Saturday, December 17, 2016

Child of Wonder

This time of year the early setting of the sun brings darkness at a time when we're just getting comfortable for the day. It's a time for candles, a hot cup of something, and maybe a good book. I use this time of year to study, to re-evaluate and discern my spiritual path in the hope of forwarding my journey authentically, with sincere gratitude.

Since I am a 'night person', the darkness is comforting. It is also the time that I'm my most productive and can take advantage of being uninterrupted by the busyness of others during daylight. I connect well with Midwinter.

By my own admission, I am a festival junkie. I love all the holidays throughout the year (although I have my favorites). I enjoy decorating because I love the special feeling in the air. Most of all, I love the celebrations that express our humanness and interconnection with each other and the world around us. For me, there is an archetypal energy that comes to the forefront, particularly in the festivals of the latter half of the calendar year. They feel like a doorway to other dimensions that we only feel at a distance at other times. There is a deep soul-level alignment from Samhain to Yule that awakens within us which I believe correlates with the myth of the Divine Child.

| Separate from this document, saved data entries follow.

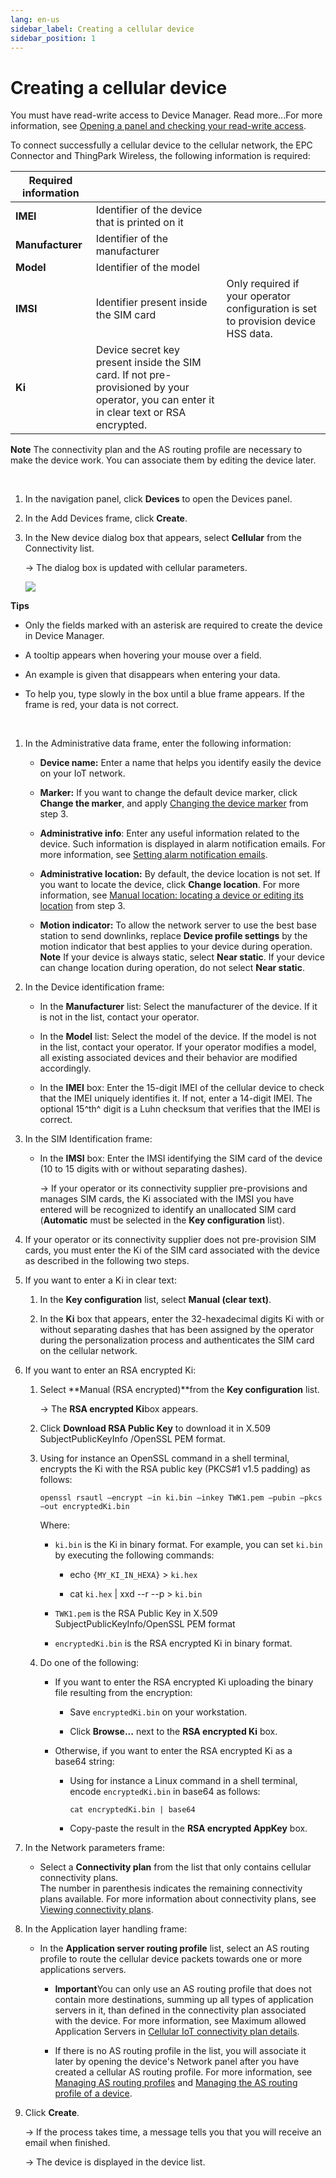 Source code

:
 ```yaml
---
lang: en-us
sidebar_label: Creating a cellular device
sidebar_position: 1
---
```


# Creating a cellular device

You must have read-write access to Device Manager. Read more\...For more
information, see [Opening a panel and checking your read-write
access](../use-interface.md#opening-a-panel-and-checking-your-read-write-access).

To connect successfully a cellular device to the cellular network, the
EPC Connector and ThingPark Wireless, the following information is
required:

| Required information |                                                                                                                                          |                                                                                   |
|----------------------|------------------------------------------------------------------------------------------------------------------------------------------|-----------------------------------------------------------------------------------|
| **IMEI**             | Identifier of the device that is printed on it                                                                                           |                                                                                   |
| **Manufacturer**     | Identifier of the manufacturer                                                                                                           |                                                                                   |
| **Model**            | Identifier of the model                                                                                                                  |                                                                                   |
| **IMSI**             | Identifier present inside the SIM card                                                                                                   | Only required if your operator configuration is set to provision device HSS data. |
| **Ki**               | Device secret key present inside the SIM card. If not pre-provisioned by your operator, you can enter it in clear text or RSA encrypted. |                                                                                   |

**Note** The connectivity plan and the AS routing profile are necessary
to make the device work. You can associate them by editing the device
later.

 

1.  In the navigation panel, click **Devices** to open the Devices
    panel.

2.  In the Add Devices frame, click **Create**.

3.  In the New device dialog box that appears, select **Cellular** from
    the Connectivity list.

    -\> The dialog box is updated with cellular parameters.

    ![](./_images/creating-a-cellular-device.png)

**Tips**

- Only the fields marked with an asterisk are required to create the
  device in Device Manager.

- A tooltip appears when hovering your mouse over a field.

- An example is given that disappears when entering your data.

- To help you, type slowly in the box until a blue frame appears. If the
  frame is red, your data is not correct.

   

1.  In the Administrative data frame, enter the following information:

    - **Device name:** Enter a name that helps you identify easily the
      device on your IoT network.

    - **Marker:** If you want to change the default device marker, click
      **Change the marker**, and apply [Changing the device
      marker](../manage-a-device/locate-device.md#changing-the-device-marker)
      from step 3.

    - **Administrative info**: Enter any useful information related to
      the device. Such information is displayed in alarm notification
      emails. For more information, see [Setting alarm notification
      emails](../device-manager-settings.md#setting-alarm-notification-emails).

    - **Administrative location:** By default, the device location is
      not set. If you want to locate the device, click **Change
      location**. For more information, see [Manual location: locating a
      device or editing its
      location](../manage-a-device/locate-device.md#manual-location-locating-a-device-or-editing-its-location)
      from step 3.

    - **Motion indicator:** To allow the network server to use the best
      base station to send downlinks, replace **Device profile
      settings** by the motion indicator that best applies to your
      device during operation. **Note** If your device is always static,
      select **Near static**. If your device can change location during
      operation, do not select **Near static**.

2.  In the Device identification frame:

    - In the **Manufacturer** list: Select the manufacturer of the
      device. If it is not in the list, contact your operator.

    - In the **Model** list: Select the model of the device. If the
      model is not in the list, contact your operator. If your operator
      modifies a model, all existing associated devices and their
      behavior are modified accordingly.

    - In the **IMEI** box: Enter the 15-digit IMEI of the cellular
      device to check that the IMEI uniquely identifies it. If not,
      enter a 14-digit IMEI. The optional 15^th^ digit is a Luhn
      checksum that verifies that the IMEI is correct.

3.  In the SIM Identification frame:

    - In the **IMSI** box: Enter the IMSI identifying the SIM card of
      the device (10 to 15 digits with or without separating dashes).

      -\> If your operator or its connectivity supplier pre-provisions
      and manages SIM cards, the Ki associated with the IMSI you have
      entered will be recognized to identify an unallocated SIM card
      (**Automatic** must be selected in the **Key configuration**
      list).

4.  If your operator or its connectivity supplier does not pre-provision
    SIM cards, you must enter the Ki of the SIM card associated with the
    device as described in the following two steps.

5.  If you want to enter a Ki in clear text:

    1.  In the **Key configuration** list, select **Manual (clear
        text)**.

    2.  In the **Ki** box that appears, enter the 32-hexadecimal digits
        Ki with or without separating dashes that has been assigned by
        the operator during the personalization process and
        authenticates the SIM card on the cellular network.

6.  If you want to enter an RSA encrypted Ki:

    1.  Select **Manual (RSA encrypted)**from the **Key configuration**
        list.

        -\> The **RSA encrypted Ki**box appears.

    2.  Click **Download RSA Public Key** to download it in X.509
        SubjectPublicKeyInfo /OpenSSL PEM format.

    3.  Using for instance an OpenSSL command in a shell terminal,
        encrypts the Ki with the RSA public key (PKCS#1 v1.5 padding) as
        follows:

        ``` text
        openssl rsautl –encrypt –in ki.bin –inkey TWK1.pem –pubin –pkcs –out encryptedKi.bin
        ```

        Where:

        - `ki.bin` is the Ki in binary format. For example, you can set
          `ki.bin` by executing the following commands:

          - echo `{MY_KI_IN_HEXA}` \> `ki.hex`

          - cat `ki.hex` \| xxd --r --p \> `ki.bin`

        - `TWK1.pem` is the RSA Public Key in X.509
          SubjectPublicKeyInfo/OpenSSL PEM format

        - `encryptedKi.bin` is the RSA encrypted Ki in binary format.

    4.  Do one of the following:

        - If you want to enter the RSA encrypted Ki uploading the binary
          file resulting from the encryption:

          - Save `encryptedKi.bin` on your workstation.

          - Click **Browse...** next to the **RSA encrypted Ki** box.

        - Otherwise, if you want to enter the RSA encrypted Ki as a
          base64 string:

          - Using for instance a Linux command in a shell terminal,
            encode `encryptedKi.bin` in base64 as follows:

            ``` text
            cat encryptedKi.bin | base64
            ```

          - Copy-paste the result in the **RSA encrypted AppKey** box.

7.  In the Network parameters frame:

    - Select a **Connectivity plan** from the list that only contains
      cellular connectivity plans.  
      The number in parenthesis indicates the remaining connectivity
      plans available. For more information about connectivity plans,
      see [Viewing connectivity plans](../view-connectivity-plans).

8.  In the Application layer handling frame:

    - In the **Application server routing profile** list, select an AS
      routing profile to route the cellular device packets towards one
      or more applications servers.

      - **Important**You can only use an AS routing profile that does
        not contain more destinations, summing up all types of
        application servers in it, than defined in the connectivity plan
        associated with the device. For more information, see Maximum allowed Application Servers in
        [Cellular IoT connectivity plan
        details](../reference-information.md#cellular-iot-connectivity-plan-details).

      - If there is no AS routing profile in the list, you will
        associate it later by opening the device's Network panel after
        you have created a cellular AS routing profile. For more
        information, see [Managing AS routing
        profiles](../manage-as-routing-profiles/index.md) and [Managing
        the AS routing profile of a
        device](../manage-device-network/manage-as-routing-profile-device.md).

9.  Click **Create**.

    -\> If the process takes time, a message tells you that you will
    receive an email when finished.

    -\> The device is displayed in the device list.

The birth of that Divine Child of Many Names holds eternal hope in our hearts: we continue in the mundane physical world as the earth receives returning light and warmth with every new day and nature around us slowly awaken from a cold sleep. Spiritually, we see the sacredness of life renewed in the birth of a child of potential which represents our future. We go innocently into the newness of Life mindfully, with the feeling of being surrounded by something undeniably holy. Perhaps for just a time, our communities are united and optimistic. Whatever we call our holidays and festivals, the energy is joyously the same and we are caught up in the wonder and love of it all.

Each year at this time the story of the birth of a vulnerable infant who survives despite being born in an unwelcoming environment with the odds against him echoes throughout many cultures and religious traditions. The motif of the Divine Child is a global one.

The noted psychologist Carl Jung created a list of archetypes which includes "the Child" and had some rather profound things to say about it. Jung's Child appears in our consciousness when we are at our most vulnerable. At a time when we are too emotionally weak and feel powerless, when there is seemingly no way to survive against personal challenge, the birth of potential and possibility takes place within our psyche. It survives and grows in that moment of deep despair when we are overwhelmed and ready to give up. If we are open and receptive to nurturing this newness, it becomes our reality, and that reality becomes a driving force to survive. Jung, who was well acquainted with the metaphysical, understood how to create thoughtforms.

Within everyone of us lies a spark of the Divine represented by this Child of Wonder. The birth of every child is holy. The knowledge of the ages are reflected back to us in the eyes of children, something we have lost as we become older and jaded by society and culture. We come into this world from Spirit bathed in light but soon forget who we are and where we came from. This is what I love about my Pagan spirituality-we have so many ways to remember we too are filled with the essence of divinity. We are god/dess in our own right, created in the image of the Universal Source.